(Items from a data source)
----------

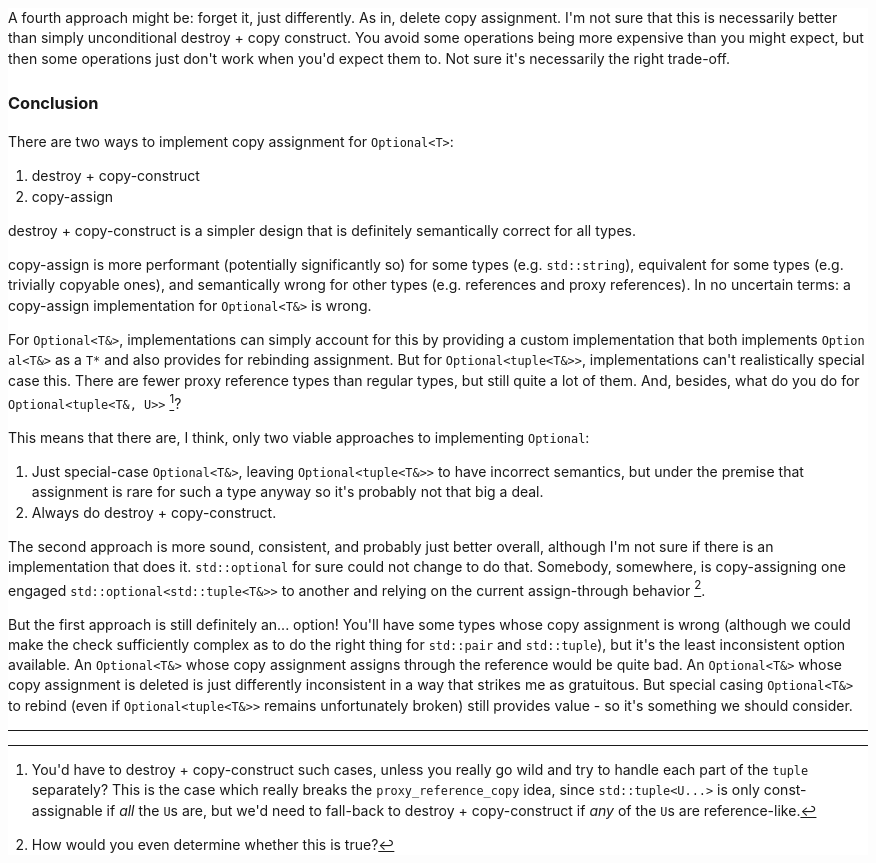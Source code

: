 A fourth approach might be: forget it, just differently. As in, delete copy assignment. I'm not sure that this is necessarily better than simply unconditional destroy + copy construct. You avoid some operations being more expensive than you might expect, but then some operations just don't work when you'd expect them to. Not sure it's necessarily the right trade-off.


### Conclusion

There are two ways to implement copy assignment for `Optional<T>`:

1. destroy + copy-construct
2. copy-assign

destroy + copy-construct is a simpler design that is definitely semantically correct for all types.

copy-assign is more performant (potentially significantly so) for some types (e.g. `std::string`), equivalent for some types (e.g. trivially copyable ones), and semantically wrong for other types (e.g. references and proxy references). In no uncertain terms: a copy-assign implementation for `Optional<T&>` is wrong.

For `Optional<T&>`, implementations can simply account for this by providing a custom implementation that both implements `Optional<T&>` as a `T*` and also provides for rebinding assignment. But for `Optional<tuple<T&>>`, implementations can't realistically special case this. There are fewer proxy reference types than regular types, but still quite a lot of them. And, besides, what do you do for `Optional<tuple<T&, U>>` [^tuple]?

[^tuple]: You'd have to destroy + copy-construct such cases, unless you really go wild and try to handle each part of the `tuple` separately? This is the case which really breaks the `proxy_reference_copy` idea, since `std::tuple<U...>` is only const-assignable if _all_ the `U`s are, but we'd need to fall-back to destroy + copy-construct if _any_ of the `U`s are reference-like.

This means that there are, I think, only two viable approaches to implementing `Optional`:

1. Just special-case `Optional<T&>`, leaving `Optional<tuple<T&>>` to have incorrect semantics, but under the premise that assignment is rare for such a type anyway so it's probably not that big a deal.
2. Always do destroy + copy-construct.

The second approach is more sound, consistent, and probably just better overall, although I'm not sure if there is an implementation that does it. `std::optional` for sure could not change to do that. Somebody, somewhere, is copy-assigning one engaged `std::optional<std::tuple<T&>>` to another and relying on the current assign-through behavior [^break].

But the first approach is still definitely an... option! You'll have some types whose copy assignment is wrong (although we could make the check sufficiently complex as to do the right thing for `std::pair` and `std::tuple`), but it's the least inconsistent option available. An `Optional<T&>` whose copy assignment assigns through the reference would be quite bad. An `Optional<T&>` whose copy assignment is deleted is just differently inconsistent in a way that strikes me as gratuitous. But special casing `Optional<T&>` to rebind (even if `Optional<tuple<T&>>` remains unfortunately broken) still provides value - so it's something we should consider.

---

[^break]: How would you even determine whether this is true?


[^ref]: One interesting thing in Rust is that Rust references (`&T`) behave mostly like C++ pointers: they're rebindable and assigning through them requires explicit dereferencing. However, Rust also has implicit dereferencing to avoid a lot of the tedious cases - instead of writing `*r1 == *r2` you can just write `r1 == r2` (and if you really want to compare the references themselves for equality, you have to write `std::ptr::eq(r1, r2)`, which coerces the references to pointers). I can't say that I really understand the implicit dereference rules, but I can say that at least Rust avoids this problem of the two distinct meanings of `=`.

----------

- [Work order]
Output the records above exactly, omitting the pictures.

- [Answer section]
Source code

: A fourth approach might be: forget it, just differently. As in, delete copy assignment. I'm not sure that this is necessarily better than simply unconditional destroy + copy construct. You avoid some operations being more expensive than you might expect, but then some operations just don't work when you'd expect them to. Not sure it's necessarily the right trade-off.


### Conclusion

There are two ways to implement copy assignment for `Optional<T>`:

1. destroy + copy-construct
2. copy-assign

destroy + copy-construct is a simpler design that is definitely semantically correct for all types.

copy-assign is more performant (potentially significantly so) for some types (e.g. `std::string`), equivalent for some types (e.g. trivially copyable ones), and semantically wrong for other types (e.g. references and proxy references). In no uncertain terms: a copy-assign implementation for `Optional<T&>` is wrong.

For `Optional<T&>`, implementations can simply account for this by providing a custom implementation that both implements `Optional<T&>` as a `T*` and also provides for rebinding assignment. But for `Optional<tuple<T&>>`, implementations can't realistically special case this. There are fewer proxy reference types than regular types, but still quite a lot of them. And, besides, what do you do for `Optional<tuple<T&, U>>` [^tuple]?

[^tuple]: You'd have to destroy + copy-construct such cases, unless you really go wild and try to handle each part of the `tuple` separately? This is the case which really breaks the `proxy_reference_copy` idea, since `std::tuple<U...>` is only const-assignable if _all_ the `U`s are, but we'd need to fall-back to destroy + copy-construct if _any_ of the `U`s are reference-like.

This means that there are, I think, only two viable approaches to implementing `Optional`:

1. Just special-case `Optional<T&>`, leaving `Optional<tuple<T&>>` to have incorrect semantics, but under the premise that assignment is rare for such a type anyway so it's probably not that big a deal.
2. Always do destroy + copy-construct.

The second approach is more sound, consistent, and probably just better overall, although I'm not sure if there is an implementation that does it. `std::optional` for sure could not change to do that. Somebody, somewhere, is copy-assigning one engaged `std::optional<std::tuple<T&>>` to another and relying on the current assign-through behavior [^break].

But the first approach is still definitely an... option! You'll have some types whose copy assignment is wrong (although we could make the check sufficiently complex as to do the right thing for `std::pair` and `std::tuple`), but it's the least inconsistent option available. An `Optional<T&>` whose copy assignment assigns through the reference would be quite bad. An `Optional<T&>` whose copy assignment is deleted is just differently inconsistent in a way that strikes me as gratuitous. But special casing `Optional<T&>` to rebind (even if `Optional<tuple<T&>>` remains unfortunately broken) still provides value - so it's something we should consider.

---

[^break]: How would you even determine whether this is true?


[^ref]: One interesting thing in Rust is that Rust references (`&T`) behave mostly like C++ pointers: they're rebindable and assigning through them requires explicit dereferencing. However, Rust also has implicit dereferencing to avoid a lot of the tedious cases - instead of writing `*r1 == *r2` you can just write `r1 == r2` (and if you really want to compare the references themselves for equality, you have to write `std::ptr::eq(r1, r2)`, which coerces the references to pointers). I can't say that I really understand the implicit dereference rules, but I can say that at least Rust avoids this problem of the two distinct meanings of `=`.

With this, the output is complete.